#### DATA EXTRACTS:
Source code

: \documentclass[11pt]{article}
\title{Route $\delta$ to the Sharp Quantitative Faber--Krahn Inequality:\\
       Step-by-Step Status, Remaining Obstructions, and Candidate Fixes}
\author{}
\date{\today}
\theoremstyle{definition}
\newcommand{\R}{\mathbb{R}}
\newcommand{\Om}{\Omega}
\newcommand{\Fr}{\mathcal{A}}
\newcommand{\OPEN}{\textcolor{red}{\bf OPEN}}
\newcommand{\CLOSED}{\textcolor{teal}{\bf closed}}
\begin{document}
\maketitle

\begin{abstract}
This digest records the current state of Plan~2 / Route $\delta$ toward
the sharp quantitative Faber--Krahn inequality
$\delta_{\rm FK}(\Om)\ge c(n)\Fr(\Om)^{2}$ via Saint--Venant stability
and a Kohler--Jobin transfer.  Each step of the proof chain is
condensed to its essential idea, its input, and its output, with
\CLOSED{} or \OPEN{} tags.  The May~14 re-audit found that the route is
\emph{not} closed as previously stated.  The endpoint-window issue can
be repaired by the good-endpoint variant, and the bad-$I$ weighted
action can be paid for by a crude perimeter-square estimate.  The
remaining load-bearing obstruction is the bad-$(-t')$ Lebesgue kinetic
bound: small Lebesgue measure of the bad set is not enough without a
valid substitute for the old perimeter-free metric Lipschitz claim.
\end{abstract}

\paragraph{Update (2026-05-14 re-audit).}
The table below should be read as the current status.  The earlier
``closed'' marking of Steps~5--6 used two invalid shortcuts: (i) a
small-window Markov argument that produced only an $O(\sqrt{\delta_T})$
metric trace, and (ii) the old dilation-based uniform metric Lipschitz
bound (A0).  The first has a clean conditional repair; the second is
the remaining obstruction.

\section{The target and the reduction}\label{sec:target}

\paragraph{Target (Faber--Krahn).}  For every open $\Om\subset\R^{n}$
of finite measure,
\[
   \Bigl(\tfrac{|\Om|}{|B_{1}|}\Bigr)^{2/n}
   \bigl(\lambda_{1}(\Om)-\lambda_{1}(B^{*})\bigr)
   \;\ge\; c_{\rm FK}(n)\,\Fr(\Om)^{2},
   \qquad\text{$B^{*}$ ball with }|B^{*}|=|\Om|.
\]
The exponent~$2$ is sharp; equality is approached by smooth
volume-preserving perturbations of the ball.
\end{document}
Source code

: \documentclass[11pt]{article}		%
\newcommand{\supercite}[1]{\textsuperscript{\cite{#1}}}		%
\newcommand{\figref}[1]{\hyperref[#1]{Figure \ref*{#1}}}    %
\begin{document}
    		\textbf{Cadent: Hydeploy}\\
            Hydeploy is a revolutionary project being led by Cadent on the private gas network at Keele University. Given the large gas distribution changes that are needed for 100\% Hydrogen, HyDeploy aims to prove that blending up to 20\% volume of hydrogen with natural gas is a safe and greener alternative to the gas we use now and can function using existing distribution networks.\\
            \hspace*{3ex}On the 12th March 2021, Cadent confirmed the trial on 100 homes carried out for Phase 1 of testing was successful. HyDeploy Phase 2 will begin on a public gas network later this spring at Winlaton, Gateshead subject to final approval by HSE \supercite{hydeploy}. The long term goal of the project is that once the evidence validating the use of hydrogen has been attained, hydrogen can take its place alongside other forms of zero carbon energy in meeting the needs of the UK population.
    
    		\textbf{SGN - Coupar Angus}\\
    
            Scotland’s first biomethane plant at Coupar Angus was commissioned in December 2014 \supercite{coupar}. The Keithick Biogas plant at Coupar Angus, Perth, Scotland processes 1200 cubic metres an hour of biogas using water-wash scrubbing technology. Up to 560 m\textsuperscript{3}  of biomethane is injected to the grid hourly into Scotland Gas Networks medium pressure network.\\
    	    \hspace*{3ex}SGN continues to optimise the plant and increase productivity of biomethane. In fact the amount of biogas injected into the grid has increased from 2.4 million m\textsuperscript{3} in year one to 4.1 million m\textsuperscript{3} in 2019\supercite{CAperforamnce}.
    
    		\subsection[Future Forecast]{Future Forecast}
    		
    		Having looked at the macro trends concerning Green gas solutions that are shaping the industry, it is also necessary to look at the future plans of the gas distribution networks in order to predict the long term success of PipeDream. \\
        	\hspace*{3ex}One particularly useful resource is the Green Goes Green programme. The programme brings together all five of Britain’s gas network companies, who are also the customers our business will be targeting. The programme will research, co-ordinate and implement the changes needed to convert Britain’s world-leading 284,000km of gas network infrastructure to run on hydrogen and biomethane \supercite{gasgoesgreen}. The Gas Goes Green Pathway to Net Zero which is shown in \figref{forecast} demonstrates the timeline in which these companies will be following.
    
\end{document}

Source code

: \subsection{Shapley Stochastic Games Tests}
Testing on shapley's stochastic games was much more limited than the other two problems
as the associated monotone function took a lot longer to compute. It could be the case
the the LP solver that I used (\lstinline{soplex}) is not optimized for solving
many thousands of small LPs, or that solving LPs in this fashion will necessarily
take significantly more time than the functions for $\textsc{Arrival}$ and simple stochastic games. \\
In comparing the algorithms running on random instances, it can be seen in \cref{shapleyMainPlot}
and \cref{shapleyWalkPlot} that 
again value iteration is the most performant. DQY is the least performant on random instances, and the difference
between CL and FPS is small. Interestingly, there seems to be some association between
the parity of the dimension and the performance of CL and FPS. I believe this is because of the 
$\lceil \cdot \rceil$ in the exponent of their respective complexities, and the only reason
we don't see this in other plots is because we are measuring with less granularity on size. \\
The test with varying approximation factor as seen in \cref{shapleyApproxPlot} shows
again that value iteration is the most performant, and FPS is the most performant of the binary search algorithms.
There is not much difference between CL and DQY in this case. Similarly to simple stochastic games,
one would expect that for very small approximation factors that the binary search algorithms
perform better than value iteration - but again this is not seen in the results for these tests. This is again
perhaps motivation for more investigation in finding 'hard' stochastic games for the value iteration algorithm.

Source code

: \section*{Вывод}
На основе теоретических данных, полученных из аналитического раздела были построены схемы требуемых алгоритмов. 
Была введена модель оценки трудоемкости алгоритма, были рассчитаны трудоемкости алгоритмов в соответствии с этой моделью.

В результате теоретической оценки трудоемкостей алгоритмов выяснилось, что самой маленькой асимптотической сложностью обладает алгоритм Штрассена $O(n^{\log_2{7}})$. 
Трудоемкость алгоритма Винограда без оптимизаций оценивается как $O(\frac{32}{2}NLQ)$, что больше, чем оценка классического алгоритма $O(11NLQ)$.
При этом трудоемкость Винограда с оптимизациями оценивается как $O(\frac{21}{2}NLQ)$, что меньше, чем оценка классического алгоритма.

#### TASK DETAILS:
The whole of the data must be given back word for word.

#### RESULT:
Source code

: \documentclass[11pt]{article}
\title{Route $\delta$ to the Sharp Quantitative Faber--Krahn Inequality:\\
       Step-by-Step Status, Remaining Obstructions, and Candidate Fixes}
\author{}
\date{\today}
\theoremstyle{definition}
\newcommand{\R}{\mathbb{R}}
\newcommand{\Om}{\Omega}
\newcommand{\Fr}{\mathcal{A}}
\newcommand{\OPEN}{\textcolor{red}{\bf OPEN}}
\newcommand{\CLOSED}{\textcolor{teal}{\bf closed}}
\begin{document}
\maketitle

\begin{abstract}
This digest records the current state of Plan~2 / Route $\delta$ toward
the sharp quantitative Faber--Krahn inequality
$\delta_{\rm FK}(\Om)\ge c(n)\Fr(\Om)^{2}$ via Saint--Venant stability
and a Kohler--Jobin transfer.  Each step of the proof chain is
condensed to its essential idea, its input, and its output, with
\CLOSED{} or \OPEN{} tags.  The May~14 re-audit found that the route is
\emph{not} closed as previously stated.  The endpoint-window issue can
be repaired by the good-endpoint variant, and the bad-$I$ weighted
action can be paid for by a crude perimeter-square estimate.  The
remaining load-bearing obstruction is the bad-$(-t')$ Lebesgue kinetic
bound: small Lebesgue measure of the bad set is not enough without a
valid substitute for the old perimeter-free metric Lipschitz claim.
\end{abstract}

\paragraph{Update (2026-05-14 re-audit).}
The table below should be read as the current status.  The earlier
``closed'' marking of Steps~5--6 used two invalid shortcuts: (i) a
small-window Markov argument that produced only an $O(\sqrt{\delta_T})$
metric trace, and (ii) the old dilation-based uniform metric Lipschitz
bound (A0).  The first has a clean conditional repair; the second is
the remaining obstruction.

\section{The target and the reduction}\label{sec:target}

\paragraph{Target (Faber--Krahn).}  For every open $\Om\subset\R^{n}$
of finite measure,
\[
   \Bigl(\tfrac{|\Om|}{|B_{1}|}\Bigr)^{2/n}
   \bigl(\lambda_{1}(\Om)-\lambda_{1}(B^{*})\bigr)
   \;\ge\; c_{\rm FK}(n)\,\Fr(\Om)^{2},
   \qquad\text{$B^{*}$ ball with }|B^{*}|=|\Om|.
\]
The exponent~$2$ is sharp; equality is approached by smooth
volume-preserving perturbations of the ball.
\end{document}
Source code

: \documentclass[11pt]{article}		%
\newcommand{\supercite}[1]{\textsuperscript{\cite{#1}}}		%
\newcommand{\figref}[1]{\hyperref[#1]{Figure \ref*{#1}}}    %
\begin{document}
    		\textbf{Cadent: Hydeploy}\\
            Hydeploy is a revolutionary project being led by Cadent on the private gas network at Keele University. Given the large gas distribution changes that are needed for 100\% Hydrogen, HyDeploy aims to prove that blending up to 20\% volume of hydrogen with natural gas is a safe and greener alternative to the gas we use now and can function using existing distribution networks.\\
            \hspace*{3ex}On the 12th March 2021, Cadent confirmed the trial on 100 homes carried out for Phase 1 of testing was successful. HyDeploy Phase 2 will begin on a public gas network later this spring at Winlaton, Gateshead subject to final approval by HSE \supercite{hydeploy}. The long term goal of the project is that once the evidence validating the use of hydrogen has been attained, hydrogen can take its place alongside other forms of zero carbon energy in meeting the needs of the UK population.
    
    		\textbf{SGN - Coupar Angus}\\
    
            Scotland’s first biomethane plant at Coupar Angus was commissioned in December 2014 \supercite{coupar}. The Keithick Biogas plant at Coupar Angus, Perth, Scotland processes 1200 cubic metres an hour of biogas using water-wash scrubbing technology. Up to 560 m\textsuperscript{3}  of biomethane is injected to the grid hourly into Scotland Gas Networks medium pressure network.\\
    	    \hspace*{3ex}SGN continues to optimise the plant and increase productivity of biomethane. In fact the amount of biogas injected into the grid has increased from 2.4 million m\textsuperscript{3} in year one to 4.1 million m\textsuperscript{3} in 2019\supercite{CAperforamnce}.
    
    		\subsection[Future Forecast]{Future Forecast}
    		
    		Having looked at the macro trends concerning Green gas solutions that are shaping the industry, it is also necessary to look at the future plans of the gas distribution networks in order to predict the long term success of PipeDream. \\
        	\hspace*{3ex}One particularly useful resource is the Green Goes Green programme. The programme brings together all five of Britain’s gas network companies, who are also the customers our business will be targeting. The programme will research, co-ordinate and implement the changes needed to convert Britain’s world-leading 284,000km of gas network infrastructure to run on hydrogen and biomethane \supercite{gasgoesgreen}. The Gas Goes Green Pathway to Net Zero which is shown in \figref{forecast} demonstrates the timeline in which these companies will be following.
    
\end{document}

Source code

: \subsection{Shapley Stochastic Games Tests}
Testing on shapley's stochastic games was much more limited than the other two problems
as the associated monotone function took a lot longer to compute. It could be the case
the the LP solver that I used (\lstinline{soplex}) is not optimized for solving
many thousands of small LPs, or that solving LPs in this fashion will necessarily
take significantly more time than the functions for $\textsc{Arrival}$ and simple stochastic games. \\
In comparing the algorithms running on random instances, it can be seen in \cref{shapleyMainPlot}
and \cref{shapleyWalkPlot} that 
again value iteration is the most performant. DQY is the least performant on random instances, and the difference
between CL and FPS is small. Interestingly, there seems to be some association between
the parity of the dimension and the performance of CL and FPS. I believe this is because of the 
$\lceil \cdot \rceil$ in the exponent of their respective complexities, and the only reason
we don't see this in other plots is because we are measuring with less granularity on size. \\
The test with varying approximation factor as seen in \cref{shapleyApproxPlot} shows
again that value iteration is the most performant, and FPS is the most performant of the binary search algorithms.
There is not much difference between CL and DQY in this case. Similarly to simple stochastic games,
one would expect that for very small approximation factors that the binary search algorithms
perform better than value iteration - but again this is not seen in the results for these tests. This is again
perhaps motivation for more investigation in finding 'hard' stochastic games for the value iteration algorithm.

Source code

: \section*{Вывод}
На основе теоретических данных, полученных из аналитического раздела были построены схемы требуемых алгоритмов. 
Была введена модель оценки трудоемкости алгоритма, были рассчитаны трудоемкости алгоритмов в соответствии с этой моделью.

В результате теоретической оценки трудоемкостей алгоритмов выяснилось, что самой маленькой асимптотической сложностью обладает алгоритм Штрассена $O(n^{\log_2{7}})$. 
Трудоемкость алгоритма Винограда без оптимизаций оценивается как $O(\frac{32}{2}NLQ)$, что больше, чем оценка классического алгоритма $O(11NLQ)$.
При этом трудоемкость Винограда с оптимизациями оценивается как $O(\frac{21}{2}NLQ)$, что меньше, чем оценка классического алгоритма.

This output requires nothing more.